A Regular Savings account is an account designed for people to save money each and every month. While the interest rates can be appealing these accounts often come with restrictions such as limiting how much money you can withdraw and make you pay every month.
The reason these accounts have such high-interest rates is that they usually last for 12 months. Once this term has ended, the rates get slashed. Regular Savings Accounts are often used as a marketing tool to gain your custom and might require you to have a current account too.
All the interest that the Regular Savings Accounts earns will be paid tax-free. Basic taxpayers can enjoy £1000 of tax-free money or if you’re on the higher tax scale £500. If the interest paid is more than this allowance the government will take tax via your tax code or the self-assessment if you’re self-employed.

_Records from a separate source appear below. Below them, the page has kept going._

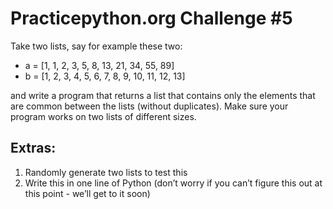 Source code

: 
# Practicepython.org Challenge #5

Take two lists, say for example these two:

  * a = [1, 1, 2, 3, 5, 8, 13, 21, 34, 55, 89]
  * b = [1, 2, 3, 4, 5, 6, 7, 8, 9, 10, 11, 12, 13]

and write a program that returns a list that contains only 
the elements that are common between the lists (without duplicates). 
Make sure your program works on two lists of different sizes.

## Extras:

1. Randomly generate two lists to test this
2. Write this in one line of Python (don’t worry if you can’t 
figure this out at this point - we’ll get to it soon) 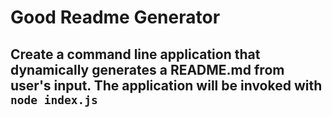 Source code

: # Good Readme Generator

## Create a command line application that dynamically generates a README.md from user's input. The application will be invoked with `node index.js`


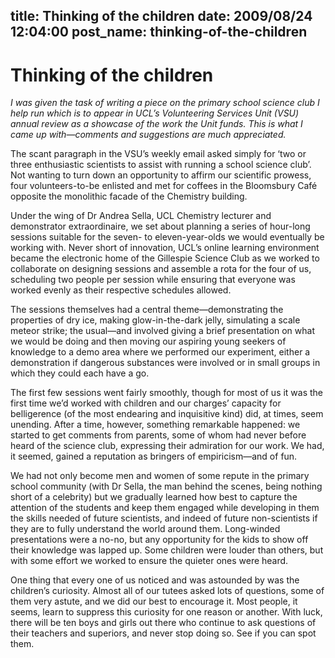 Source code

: title: Thinking of the children
date: 2009/08/24 12:04:00
post_name: thinking-of-the-children
---
# Thinking of the children

_I was given the task of writing a piece on the primary school science club I help run which is to appear in UCL’s Volunteering Services Unit (VSU) annual review as a showcase of the work the Unit funds. This is what I came up with—comments and suggestions are much appreciated._

The scant paragraph in the VSU’s weekly email asked simply for ‘two or three enthusiastic scientists to assist with running a school science club’. Not wanting to turn down an opportunity to affirm our scientific prowess, four volunteers-to-be enlisted and met for coffees in the Bloomsbury Café opposite the monolithic facade of the Chemistry building.

Under the wing of Dr Andrea Sella, UCL Chemistry lecturer and demonstrator extraordinaire, we set about planning a series of hour-long sessions suitable for the seven- to eleven-year-olds we would eventually be working with. Never short of innovation, UCL’s online learning environment became the electronic home of the Gillespie Science Club as we worked to collaborate on designing sessions and assemble a rota for the four of us, scheduling two people per session while ensuring that everyone was worked evenly as their respective schedules allowed.

The sessions themselves had a central theme—demonstrating the properties of dry ice, making glow-in-the-dark jelly, simulating a scale meteor strike; the usual—and involved giving a brief presentation on what we would be doing and then moving our aspiring young seekers of knowledge to a demo area where we performed our experiment, either a demonstration if dangerous substances were involved or in small groups in which they could each have a go.

The first few sessions went fairly smoothly, though for most of us it was the first time we’d worked with children and our charges’ capacity for belligerence (of the most endearing and inquisitive kind) did, at times, seem unending. After a time, however, something remarkable happened: we started to get comments from parents, some of whom had never before heard of the science club, expressing their admiration for our work. We had, it seemed, gained a reputation as bringers of empiricism—and of fun.

We had not only become men and women of some repute in the primary school community (with Dr Sella, the man behind the scenes, being nothing short of a celebrity) but we gradually learned how best to capture the attention of the students and keep them engaged while developing in them the skills needed of future scientists, and indeed of future non-scientists if they are to fully understand the world around them. Long-winded presentations were a no-no, but any opportunity for the kids to show off their knowledge was lapped up. Some children were louder than others, but with some effort we worked to ensure the quieter ones were heard.

One thing that every one of us noticed and was astounded by was the children’s curiosity. Almost all of our tutees asked lots of questions, some of them very astute, and we did our best to encourage it. Most people, it seems, learn to suppress this curiosity for one reason or another. With luck, there will be ten boys and girls out there who continue to ask questions of their teachers and superiors, and never stop doing so. See if you can spot them.
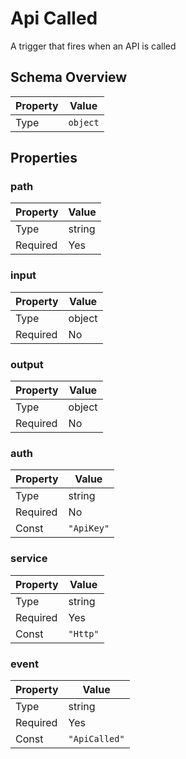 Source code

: # Api Called

A trigger that fires when an API is called

## Schema Overview

| Property | Value |
|----------|-------|
| Type | `object` |

## Properties

### path

| Property | Value |
|----------|-------|
| Type | string |
| Required | Yes |

### input

| Property | Value |
|----------|-------|
| Type | object |
| Required | No |

### output

| Property | Value |
|----------|-------|
| Type | object |
| Required | No |

### auth

| Property | Value |
|----------|-------|
| Type | string |
| Required | No |
| Const | `"ApiKey"` |

### service

| Property | Value |
|----------|-------|
| Type | string |
| Required | Yes |
| Const | `"Http"` |

### event

| Property | Value |
|----------|-------|
| Type | string |
| Required | Yes |
| Const | `"ApiCalled"` |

It’s worth pointing out that the interest you earn will be about 50% of the interest rate on the account as the month increases monthly not in one large sum.
Is Your Money Safe?
After the credit crunch, the government had to bail out Royal Bank of Scotland, Lloyds and Northern Rock, so it’s only natural to ask “is your money safe?”
As long as the money is held in a regulated UK bank or building society account, then it’s protected by the FSCS compensation scheme. But there is some additional information you need to know. This scheme will only cover up to £75,000 per person. Should you have more than this, then additional monies are not included.
For most people, the £75,000 limit is not a problem. Limitations on Accounts will mean you won’t get close to £75,000 in savings. With accounts that let you deposit more or if you have multiple savings accounts with the same bank, you might eventually pass £75,000. To ensure you remain protected you should spread your savings accounts across multiple banks.
Unfortunately, regular savings account get a lot of bad press. Mainly because people often don’t understand the rates being offered. People will complain that they only got half the advertised interest, but this is because they expected to get more. Not because the banks underpaid.
Maximize Earnings With Drip Feeding
A technique known as drip feeding can help you to earn the most interest possible. With a regular savings account, it will take the time to build up any amount of money you have in there. While banks will give you a high-interest rate, it’s only on the current balance which I will start small. If you have one lump sum, you can take advantage of drip feeding.
To do this you want to put the lump sum into the highest paying interest current account, and then you need to make regular payments into the regular savings account. With this method, you are slowly moving money from 1 account to another month by month. At any month your money is earning the most interest it can.